American pathologist and physician

Elise Depew Strang L'Esperance (1878–1958) was an American pathologist and physician, a pioneer in establishing a preventive model of cancer treatment. She was a pathologist noted for establishing cancer prevention clinics in New York. She founded two clinics: the Strang Tumor Clinic in 1932 and the Strang Cancer Prevention Clinic in 1937, which operated out of the New York Infirmary. In 1940, L'Esperance opened a second branch of the Strang Cancer Prevention Clinic at the Memorial Center for Cancer and Allied Diseases. During her medical career, L'Esperance published her research prolifically, credited for approximately 30 articles in medical journals.

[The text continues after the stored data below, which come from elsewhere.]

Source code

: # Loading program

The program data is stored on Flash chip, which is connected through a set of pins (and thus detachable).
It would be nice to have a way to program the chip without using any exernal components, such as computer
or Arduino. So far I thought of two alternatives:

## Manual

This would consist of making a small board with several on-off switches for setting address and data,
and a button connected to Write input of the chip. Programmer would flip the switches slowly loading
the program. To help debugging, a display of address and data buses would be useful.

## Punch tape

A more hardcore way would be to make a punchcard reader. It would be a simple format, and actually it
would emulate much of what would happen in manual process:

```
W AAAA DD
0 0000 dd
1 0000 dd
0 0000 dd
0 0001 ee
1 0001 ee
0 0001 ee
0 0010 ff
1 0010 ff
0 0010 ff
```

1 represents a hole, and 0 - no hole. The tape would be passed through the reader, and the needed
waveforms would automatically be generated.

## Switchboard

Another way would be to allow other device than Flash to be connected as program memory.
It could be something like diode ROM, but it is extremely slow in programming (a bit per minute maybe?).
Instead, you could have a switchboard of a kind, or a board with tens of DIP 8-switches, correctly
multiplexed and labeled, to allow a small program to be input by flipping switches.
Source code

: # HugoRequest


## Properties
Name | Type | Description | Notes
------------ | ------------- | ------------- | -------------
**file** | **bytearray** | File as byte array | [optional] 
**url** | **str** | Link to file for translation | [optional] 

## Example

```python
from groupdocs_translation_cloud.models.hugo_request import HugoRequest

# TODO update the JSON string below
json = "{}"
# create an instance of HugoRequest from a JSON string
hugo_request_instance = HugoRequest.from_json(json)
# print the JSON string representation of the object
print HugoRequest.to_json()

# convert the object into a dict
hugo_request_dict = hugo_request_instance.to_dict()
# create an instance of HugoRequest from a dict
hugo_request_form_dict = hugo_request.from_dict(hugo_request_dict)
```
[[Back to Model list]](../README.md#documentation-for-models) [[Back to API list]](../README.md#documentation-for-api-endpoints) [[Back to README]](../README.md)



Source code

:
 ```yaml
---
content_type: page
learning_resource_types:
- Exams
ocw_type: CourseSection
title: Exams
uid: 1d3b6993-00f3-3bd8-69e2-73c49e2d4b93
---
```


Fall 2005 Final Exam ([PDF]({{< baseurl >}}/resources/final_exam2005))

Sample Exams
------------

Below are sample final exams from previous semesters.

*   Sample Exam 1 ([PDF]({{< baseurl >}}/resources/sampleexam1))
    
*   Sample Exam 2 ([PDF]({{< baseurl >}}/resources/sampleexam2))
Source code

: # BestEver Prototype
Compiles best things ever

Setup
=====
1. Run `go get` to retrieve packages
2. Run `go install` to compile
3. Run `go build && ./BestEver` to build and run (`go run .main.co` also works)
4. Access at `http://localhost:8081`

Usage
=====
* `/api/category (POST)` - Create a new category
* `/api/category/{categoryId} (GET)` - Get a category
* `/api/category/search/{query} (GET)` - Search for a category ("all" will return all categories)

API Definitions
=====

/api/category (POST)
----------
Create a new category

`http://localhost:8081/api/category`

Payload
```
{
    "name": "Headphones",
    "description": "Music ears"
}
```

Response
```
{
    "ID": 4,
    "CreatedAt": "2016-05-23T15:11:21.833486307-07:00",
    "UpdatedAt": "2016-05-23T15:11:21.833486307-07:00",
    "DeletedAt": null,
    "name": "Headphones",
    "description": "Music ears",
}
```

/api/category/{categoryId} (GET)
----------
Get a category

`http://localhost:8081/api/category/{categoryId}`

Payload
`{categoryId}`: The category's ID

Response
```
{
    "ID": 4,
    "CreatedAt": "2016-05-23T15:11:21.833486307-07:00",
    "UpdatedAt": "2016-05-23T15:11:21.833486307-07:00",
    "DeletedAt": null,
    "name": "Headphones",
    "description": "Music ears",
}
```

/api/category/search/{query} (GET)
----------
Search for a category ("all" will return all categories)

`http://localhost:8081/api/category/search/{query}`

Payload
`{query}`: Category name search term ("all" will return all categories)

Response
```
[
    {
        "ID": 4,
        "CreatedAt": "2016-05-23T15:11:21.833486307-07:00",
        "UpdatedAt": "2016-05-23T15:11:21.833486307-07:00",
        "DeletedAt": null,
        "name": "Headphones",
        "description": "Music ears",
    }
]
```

==Early life and education==
Elise L'Esperance was born in Yorktown, New York, to Albert Strang, a physician, and Kate Depew Strang. Inspired by her father, she pursued a career in medicine and attended the Woman's Medical College of the New York Infirmary for Women and Children, earning her M.D. there in 1900. Interested in pediatrics, L'Esperance spent a year working at Babies Hospital in New York. She then worked for two years at a private pediatric practice in Detroit, Michigan.

==Career==
In 1908, she turned to medical research.
In 1920, she became professor of pathology at Cornell University Medical College. In 1948–1949, she was president of the American Medical Women's Association. In 1946, she was the first editor of the Journal of the American Medical Women's Association.